Ministry

At the beginning of the year, I love going back to the beginning of the Bible.
The first book is Genesis, a word that literally means 'beginning' or 'origin'. And what’s interesting is that the beginning of something often tells us a lot about its purpose.
The way a chair is built tells us it’s for sitting. The way a house is built tells us it’s for living in. In the same way, the way people are made tells us something about what we’re made for.
Genesis 1 is beautifully descriptive, originally written like poetry, and it invites us to see God as the architect of creation. Over the holidays I built a LEGO bonsai tree using an instruction booklet where every step was laid out in detail. It reminded me that behind every design is a designer, someone who knows exactly how each piece fits and what it’s meant to become.
God is like that with us, but even more so. He knows every detail of who we are and what we’re made for. Genesis doesn’t focus so much on how the world was made, but why.
In Genesis 1:27 we read that humans are created in the image of God. That means our lives are designed to reflect Him and to exist with Him. When we know the Architect, we can grow into who we were created to be—this is part of what it means to be Building People with God.
There’s another purpose in the opening chapter of the Bible too.
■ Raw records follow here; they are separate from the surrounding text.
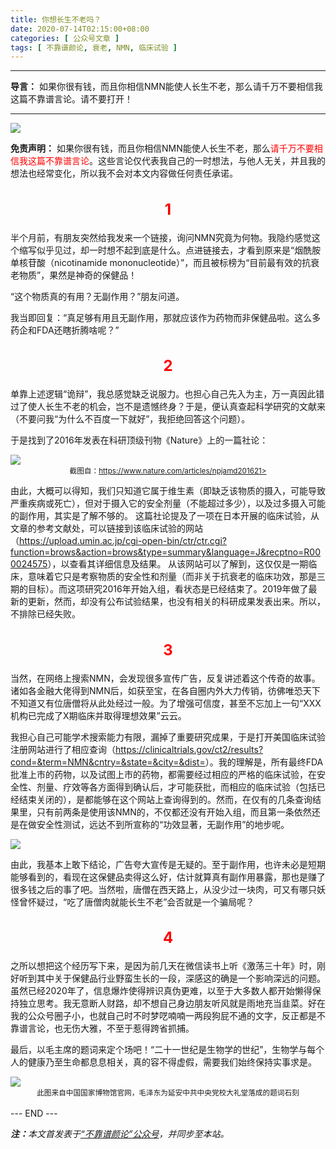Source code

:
 ```yaml
---
title: 你想长生不老吗？
date: 2020-07-14T02:15:00+08:00
categories: [ 公众号文章 ]
tags: [ 不靠谱颜论, 衰老, NMN, 临床试验 ]
---
```


---

**导言：** 如果你很有钱，而且你相信NMN能使人长生不老，那么请千万不要相信我这篇不靠谱言论。请不要打开！

---

<img src="200714-NMN.png" style="max-width:400px"/>

**免责声明：** 如果你很有钱，而且你相信NMN能使人长生不老，那么<font color="red">请千万不要相信我这篇不靠谱言论</font>。这些言论仅代表我自己的一时想法，与他人无关，并且我的想法也经常变化，所以我不会对本文内容做任何责任承诺。

<h2 style="text-align:center;color:red;font-size:24px">1</h2>

半个月前，有朋友突然给我发来一个链接，询问NMN究竟为何物。我隐约感觉这个缩写似乎见过，却一时想不起到底是什么。点进链接去，才看到原来是“烟酰胺单核苷酸（nicotinamide mononucleotide）”，而且被标榜为“目前最有效的抗衰老物质”，果然是神奇的保健品！

“这个物质真的有用？无副作用？”朋友问道。

我当即回复：“真足够有用且无副作用，那就应该作为药物而非保健品啦。这么多药企和FDA还瞎折腾啥呢？”

<h2 style="text-align:center;color:red;font-size:24px">2</h2>

单靠上述逻辑“诡辩”，我总感觉缺乏说服力。也担心自己先入为主，万一真因此错过了使人长生不老的机会，岂不是遗憾终身？于是，便认真查起科学研究的文献来（不要问我“为什么不百度一下就好”，我拒绝回答这个问题）。

于是找到了2016年发表在科研顶级刊物《Nature》上的一篇社论：

<img src="200714-nature.jpg" style="max-width:600px"/>

<center><small>截图自：<a href="https://www.nature.com/articles/npjamd201621">https://www.nature.com/articles/npjamd201621></a></small></center>

由此，大概可以得知，我们只知道它属于维生素（即缺乏该物质的摄入，可能导致严重疾病或死亡），但对于摄入它的安全剂量（不能超过多少），以及过多摄入可能的副作用，其实是了解不够的。
这篇社论提及了一项在日本开展的临床试验，从文章的参考文献处，可以链接到该临床试验的网站（<https://upload.umin.ac.jp/cgi-open-bin/ctr/ctr.cgi?function=brows&action=brows&type=summary&language=J&recptno=R000024575>），以查看其详细信息及结果。
从该网站可以了解到，这仅仅是一期临床，意味着它只是考察物质的安全性和剂量（而非关于抗衰老的临床功效，那是三期的目标）。而这项研究2016年开始入组，看状态是已经结束了。2019年做了最新的更新，然而，却没有公布试验结果，也没有相关的科研成果发表出来。所以，不排除已经失败。

<h2 style="text-align:center;color:red;font-size:24px">3</h2>

当然，在网络上搜索NMN，会发现很多宣传广告，反复讲述着这个传奇的故事。诸如各金融大佬得到NMN后，如获至宝，在各自圈内外大力传销，彷佛唯恐天下不知道又有位唐僧将从此处经过一般。为了增强可信度，甚至不忘加上一句“XXX机构已完成了X期临床并取得理想效果”云云。

我担心自己可能学术搜索能力有限，漏掉了重要研究成果，于是打开美国临床试验注册网站进行了相应查询（<https://clinicaltrials.gov/ct2/results?cond=&term=NMN&cntry=&state=&city=&dist=>）。我的理解是，所有最终FDA批准上市的药物，以及试图上市的药物，都需要经过相应的严格的临床试验，在安全性、剂量、疗效等各方面得到确认后，才可能获批，而相应的临床试验（包括已经结束关闭的），是都能够在这个网站上查询得到的。然而，在仅有的几条查询结果里，只有前两条是使用该NMN的，不仅都还没有开始入组，而且第一条依然还是在做安全性测试，远达不到所宣称的“功效显著，无副作用”的地步呢。

<img src="200714-clinical-trial.png" style="max-width:600px"/>

由此，我基本上敢下结论，广告夸大宣传是无疑的。至于副作用，也许未必是短期能够看到的，看现在这保健品卖得这么好，估计就算真有副作用暴露，那也是赚了很多钱之后的事了吧。当然啦，唐僧在西天路上，从没少过一块肉，可又有哪只妖怪曾怀疑过，“吃了唐僧肉就能长生不老”会否就是一个骗局呢？

<h2 style="text-align:center;color:red;font-size:24px">4</h2>

之所以想把这个经历写下来，是因为前几天在微信读书上听《激荡三十年》时，刚好听到其中关于保健品行业野蛮生长的一段，深感这的确是一个影响深远的问题。虽然已经2020年了，信息爆炸使得辨识真伪更难，以至于大多数人都开始懒得保持独立思考。我无意断人财路，却不想自己身边朋友听风就是雨地充当韭菜。好在我的公众号圈子小，也就自己时不时梦呓喃喃一两段狗屁不通的文字，反正都是不靠谱言论，也无伤大雅，不至于惹得跨省抓捕。

最后，以毛主席的题词来定个场吧！“二十一世纪是生物学的世纪”，生物学与每个人的健康乃至生命都息息相关，真的容不得虚假，需要我们始终保持实事求是。

<img src="200714-be-true-to-facts.png" style="max-width:500px"/>

<center><small>此图来自中国国家博物馆官网，毛泽东为延安中共中央党校大礼堂落成的题词石刻</small></center>

<br>

<div class="p-5 text-center">--- END ---</div>

<i><b>注：</b>本文首发表于[“不靠谱颜论”公众号](https://mp.weixin.qq.com/s/5-anjbF6uiFRUs49v5Jniw)，并同步至本站。</i>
In Genesis 1:28, God calls people to care for the earth and to look after creation. So, our purpose isn’t only personal, it’s relational and outward-looking. We’re invited to be people who notice, protect, serve, and build up what God has made: our friendships, our classrooms, our families, our community, and the world around us. Just as God tends to us with patience and love, we’re called to show that same patience and love to others.
If I could sum it all up in one line, it’s this: we are designed to love God and love others, not because it’s a chore, but because it’s what we were created for.
Thought to ponder: If God is the Architect who knows you completely, what might it look like this week to trust His design—by taking one practical step to love God more deeply and one practical step to love someone around you well?